Le salarié et son employeur ne sont généralement jamais d’accord sur la gravité de la faute. Il n’est y’a pas définition d’une faute grave régit par le code du travail. Cependant, la Cour de cassation précise que « La faute commise par le salarié ne peut être qualifiée de grave que si elle a eu une répercussion sur le fonctionnement normal de l’entreprise » (Cour de cassation, 9 janvier 2013, N° : 11-21069). Toutefois il y’a des cas ou le licenciement est interdit.

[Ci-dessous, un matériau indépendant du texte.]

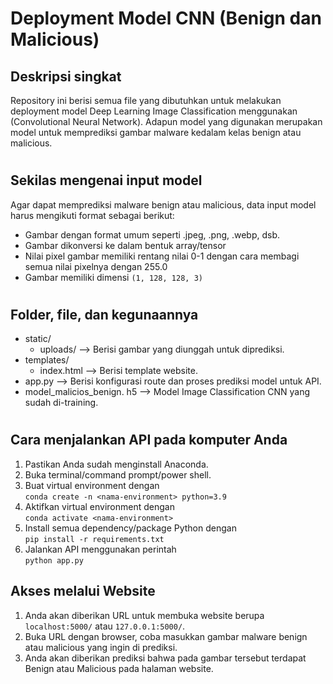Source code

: # Deployment Model CNN (Benign dan Malicious)

## Deskripsi singkat

Repository ini berisi semua file yang dibutuhkan untuk melakukan deployment model Deep Learning Image Classification menggunakan  (Convolutional Neural Network). Adapun model yang digunakan merupakan model untuk memprediksi gambar malware kedalam kelas benign atau malicious.

#

## Sekilas mengenai input model

Agar dapat memprediksi malware benign atau malicious, data input model harus mengikuti format sebagai berikut:

-   Gambar dengan format umum seperti .jpeg, .png, .webp, dsb.
-   Gambar dikonversi ke dalam bentuk array/tensor
-   Nilai pixel gambar memiliki rentang nilai 0-1 dengan cara membagi semua nilai pixelnya dengan 255.0
-   Gambar memiliki dimensi `(1, 128, 128, 3)`

#

## Folder, file, dan kegunaannya

-   static/
    -   uploads/ --> Berisi gambar yang diunggah untuk diprediksi.
-   templates/
    -   index.html --> Berisi template website.
-   app.py --> Berisi konfigurasi route dan proses prediksi model untuk API.
-   model_malicios_benign. h5 --> Model Image Classification CNN yang sudah di-training.


#

## Cara menjalankan API pada komputer Anda

1. Pastikan Anda sudah menginstall Anaconda.
1. Buka terminal/command prompt/power shell.
1. Buat virtual environment dengan\
   `conda create -n <nama-environment> python=3.9`
1. Aktifkan virtual environment dengan\
   `conda activate <nama-environment>`
1. Install semua dependency/package Python dengan\
   `pip install -r requirements.txt`
1. Jalankan API menggunakan perintah\
   `python app.py`

## Akses melalui Website

1. Anda akan diberikan URL untuk membuka website berupa `localhost:5000/` atau `127.0.0.1:5000/`.
1. Buka URL dengan browser, coba masukkan gambar malware benign atau malicious yang ingin di prediksi.
1. Anda akan diberikan prediksi bahwa pada gambar tersebut terdapat Benign atau Malicious pada halaman website.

Qu’est-ce qu’un licenciement abusif ?

Un licenciement est abusif lorsque l’employeur n’a pas de motif valable pour entamer une procédure de licenciement à l’égard de son employeur. Tous licenciement doit être justifies par un motif. Les causes d’un licenciement peuvent être réelle ou sérieuse.

LA CAUSE REELLE OBJECTIVE OU EXACTE

Une cause objective est une cause que l’on peut vérifier. Les juges emploient le terme de « griefs matériellement vérifiables ». Ce qui est le cas pour des retards accumulés par exemple. En revanche, lorsque l’employeur prétexte des raisons fallacieuses pour justifier le licenciement, il peut s’exposer à des poursuites. Le motif d’un licenciement ne doit pas être personnel, il doit forcément être liée au travail. Si l’employeur n’a plus confiance à son employé par rapport à son travail, il faut des erreurs vérifiables pour que ce motif soit valable. Les retards ou absences de l’employé peuvent être des motifs de licenciement si elle handicape le bon fonctionnement de l’entreprise.

Il faut que les motifs invoqués pour justifier le licenciement soient établis. Dans le cas par exemple de non atteinte des résultats ou objectifs exigés par l’employeur, ce dernier doit être en mesure de prouver la faute motivant sa décision de licencier l’employé.

Il existe cependant une clause restrictive à ce principe. En effet, lorsqu’une faute est constatée par l’employeur, il dispose de deux mois pour la notifier à son employé par lettre recommandée. Passé ce délai, la faute est prescrite et le licenciement devient impossible.

On parle de cause exacte si on est en face d’une situation nette, il n ‘y a pas dans ce cas de justificatif à donner, Si l’employé face à son employeur a commis des faute grave, il peut être licencié. Toutefois l’employeur ne doit pas évoquer des motifs de renvoi comme des prétextes pour remercier son employeur.

LA CAUSE EST SERIEUSE

Une cause est dite sérieuse lorsque les faits qui sont exposés par l’employeur sont suffisamment  pertinents pour justifier un licenciement. Par exemple, un employeur qui soupçonnera, preuve à l’appui, son employé de détourner de l’argent ou de nuire volontairement à l’entreprise par ses actes.

En résumé, un licenciement abusif désigne toute rupture du contrat de travail qui n’aurait pas été motivée par des raisons valables, vérifiables et sur lesquelles, aucun doute ne serait possible.